Mais do que de má-informação, por parte destes programas, é a capciosa intenção de recorrerem a isso que apelidam de ‘redes sociais’, servindo-se delas como meio de informação, tanto mais que a maior parte das pistas não parecem passar de pundonores agravados ou ainda de ressabiamentos mais digeridos. Por aqui se pode ajuizar da qualidade populista – tentativa de usar o ‘povo’ para de seguida se voltar contra ele – de tais programas suspeitos…

 1. Num dos canais aparece a designação de ‘poligrafo’, lembrando esse artefacto almejado para a descoberta da verdade, ao lhe ser submetido algum réu. Embora não apareça o dito instrumento de aferição à possível verdade, pelo ‘programa’ – mais parece de entretenimento do que de informação – passa o julgamento de culpado ou de inocente, mesmo que não haja acusador nem vítima…

 2. O título do outro programa acha-se mais audacioso ao proclamar-se: ‘hora da verdade’. A parceria com uma publicação ‘on-line’ como que lhe poderia conferir outro estatuto, mas também aqui as escolhas para análise estão algo enviesadas, surgindo mais como ideológicas do que como oportunidades de esclarecimento dos conteúdos, por vezes, manipulados. Mais uma vez organiza-se o ‘jogo’ para que dê o resultado que se pretende…
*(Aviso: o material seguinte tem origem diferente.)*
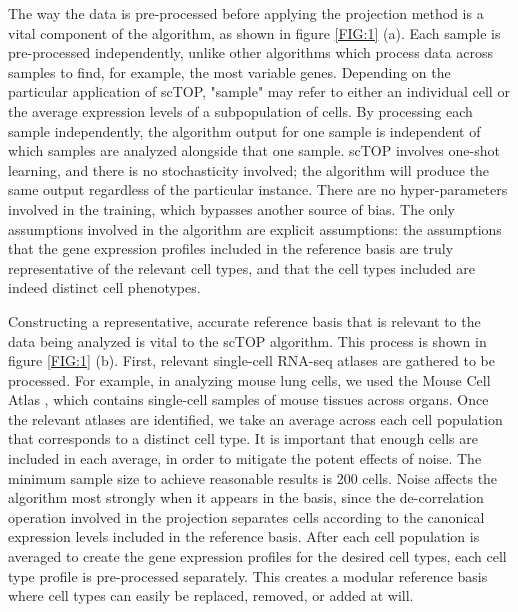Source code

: \documentclass[aps,superscriptaddress, notitlepage,longbibliography]{revtex4-1}
\begin{document}
The way the data is pre-processed before applying the projection method is a vital component of the algorithm, as shown in figure \ref{FIG:1} (a). Each sample is pre-processed independently, unlike other algorithms which process data across samples to find, for example, the most variable genes. Depending on the particular application of scTOP, "sample" may refer to either an individual cell or the average expression levels of a subpopulation of cells. By processing each sample independently, the algorithm output for one sample is independent of which samples are analyzed alongside that one sample. scTOP involves one-shot learning, and there is no stochasticity involved; the algorithm will produce the same output regardless of the particular instance. There are no hyper-parameters involved in the training, which bypasses another source of bias. The only assumptions involved in the algorithm are explicit assumptions: the assumptions that the gene expression profiles included in the reference basis are truly representative of the relevant cell types, and that the cell types included are indeed distinct cell phenotypes.

Constructing a representative, accurate reference basis that is relevant to the data being analyzed is vital to the scTOP algorithm. This process is shown in figure \ref{FIG:1} (b). First, relevant single-cell RNA-seq atlases are gathered to be processed. For example, in analyzing mouse lung cells, we used the Mouse Cell Atlas , which contains single-cell samples of mouse tissues across  organs. Once the relevant atlases are identified, we take an average across each cell population that corresponds to a distinct cell type. It is important that enough cells are included in each average, in order to mitigate the potent effects of noise. The minimum sample size to achieve reasonable results is 200 cells. Noise affects the algorithm most strongly when it appears in the basis, since the de-correlation operation involved in the projection separates cells according to the canonical expression levels included in the reference basis.  After each cell population is averaged to create the gene expression profiles for the desired cell types, each cell type profile is pre-processed separately. This creates a modular reference basis where cell types can easily be replaced, removed, or added at will. 
\end{document}
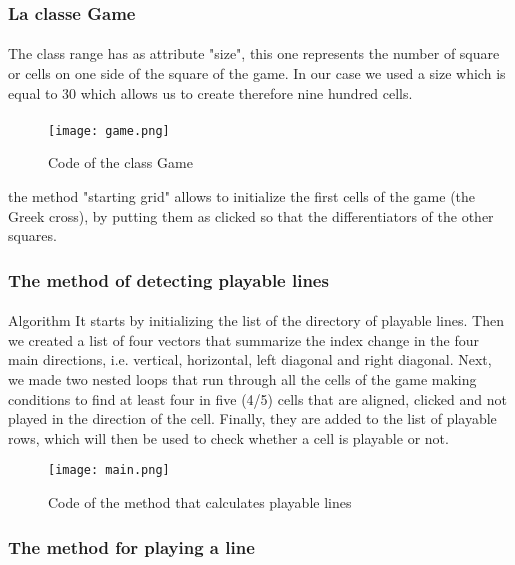 \documentclass{article}
\begin{document}
\subsubsection{La classe Game}
\paragraph{}
\setlength{\parindent}{2cm}
  The class range has as attribute "size", this one represents the number of square or cells on one side of the square of the game. In our case we used a size which is equal to 30 which allows us to create therefore nine hundred cells.
 \paragraph{}
\setlength{\parindent}{2cm}
\begin{figure}[!h]
\centering
\texttt{[image: game.png]}
\\%
\caption{Code of the class Game}
\end{figure}
the method "starting grid" allows to initialize the first cells of the game (the Greek cross), by putting them as clicked so that the differentiators of the other squares.
\subsubsection{The method of detecting playable lines}
\paragraph{}
\setlength{\parindent}{2cm}
Algorithm It starts by initializing the list of the directory of playable lines. Then we created a list of four vectors that summarize the index change in the four main directions, i.e. vertical, horizontal, left diagonal and right diagonal. Next, we made two nested loops that run through all the cells of the game making conditions to find at least four in five (4/5) cells that are aligned, clicked and not played in the direction of the cell. Finally, they are added to the list of playable rows, which will then be used to check whether a cell is playable or not.  
 \begin{figure}[!h]
\centering
\texttt{[image: main.png]}
\\%
\caption{Code of the method that calculates playable lines}
\end{figure}
\subsubsection{The method for playing a line}
\end{document}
 3. A par destes intentos de ‘descoberta’ da verdade vemos que se está a recrudescer uma tentativa de colocar – sob a alçada do governo – a classificação da autenticidade das notícias. Os tiques de ‘lápis-azul’ da censura de antanho voltam a atacar. Quem foi que investiu democraticamente o governo para ele ser o aferidor das ‘falas noticias’, se ele mesmo é o criador, o difusor e quem mais recolhe o resultado dessas mesmas notícias falsas’? Não andará o caçador a fazer-se fiscal das suas malfeitorias, arvorando-se em juiz em causa própria?
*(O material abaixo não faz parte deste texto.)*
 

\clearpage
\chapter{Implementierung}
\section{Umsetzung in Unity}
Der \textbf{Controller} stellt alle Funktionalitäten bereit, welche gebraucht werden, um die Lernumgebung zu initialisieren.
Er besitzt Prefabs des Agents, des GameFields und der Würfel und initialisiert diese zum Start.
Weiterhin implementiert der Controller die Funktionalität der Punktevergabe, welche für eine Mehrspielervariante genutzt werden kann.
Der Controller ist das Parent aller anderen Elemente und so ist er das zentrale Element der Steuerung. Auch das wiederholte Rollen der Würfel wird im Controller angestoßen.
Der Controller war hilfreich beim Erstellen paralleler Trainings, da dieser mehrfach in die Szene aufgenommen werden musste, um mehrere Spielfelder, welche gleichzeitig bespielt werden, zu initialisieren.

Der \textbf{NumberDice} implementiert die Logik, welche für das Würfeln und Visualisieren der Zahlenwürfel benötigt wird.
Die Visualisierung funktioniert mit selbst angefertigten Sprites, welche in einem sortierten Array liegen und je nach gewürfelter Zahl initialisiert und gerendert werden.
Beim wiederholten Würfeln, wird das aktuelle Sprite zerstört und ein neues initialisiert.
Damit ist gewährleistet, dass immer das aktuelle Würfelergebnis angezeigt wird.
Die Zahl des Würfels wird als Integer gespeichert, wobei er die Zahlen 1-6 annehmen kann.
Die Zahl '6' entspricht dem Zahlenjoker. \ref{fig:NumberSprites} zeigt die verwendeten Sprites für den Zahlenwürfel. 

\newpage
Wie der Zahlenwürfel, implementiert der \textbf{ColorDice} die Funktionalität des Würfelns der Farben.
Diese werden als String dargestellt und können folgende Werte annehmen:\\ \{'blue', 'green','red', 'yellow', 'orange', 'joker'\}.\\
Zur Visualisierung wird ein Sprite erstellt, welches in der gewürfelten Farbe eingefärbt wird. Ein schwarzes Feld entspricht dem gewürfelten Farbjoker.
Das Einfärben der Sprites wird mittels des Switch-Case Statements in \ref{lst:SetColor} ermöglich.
 4. Atendamos por instantes sobre esse fenómeno atroz de colocar como ‘fonte de informação’ a bisbilhotice mais ou menos difundida através do facebook ou de outros artefactos tolerados como meio de fazer correr quem tem a tarefa de informar. Aquilo que, noutras épocas, não passaria de um boato ou de uma suposição a confirmar como que assume o estatuto de notícia ou vai obrigar a desmentir sem nada ter acontecido, somente uma visão faciosa e talvez mal-intencionada. As fontes não estarão inquinadas, mas assumem a condição de ‘verdadeiras’? Não se estará a favorecer mais o escândalo do que a notícia? Não andaremos a reboque do que se quer ver e/ou ouvir e menos do que acontece, de verdade?

 5. O pior dos cenários em curso é a falcatrua bem orquestrada com que se tenta impingir alguma ideia ou combater algum projeto, se estiverem, à partida, fora do quadro ideológico de quem faz a comunicação social. Lóbis subtis ou mais ostensivos emergem para que possam reinar durante uns tempos e com facilidade serem promovidos para que não se repare nos problemas reais das pessoas, dos grupos e mesmo do país. A tendência de espremer o limão de um facto – mais do âmbito de um certo particular – condiciona que se veja outros problemas mais graves. Ora o atual governo é disso um dos habilidosos dos tempos mais recentes da nossa história coletiva. Com que intencionalidade e destreza se fornecem elementos sobre ‘casinhos’ pequenos para distrair do que realmente está a acontecer. O lançar para a ribalta de ‘questões fraturantes’ faz com que se não veja o que estão a cozinhar nas costas do povo… hoje como ontem!

Será que a maioria da comunicação social em curso fosse ao polígrafo sairia sem ser chamuscada na mentira?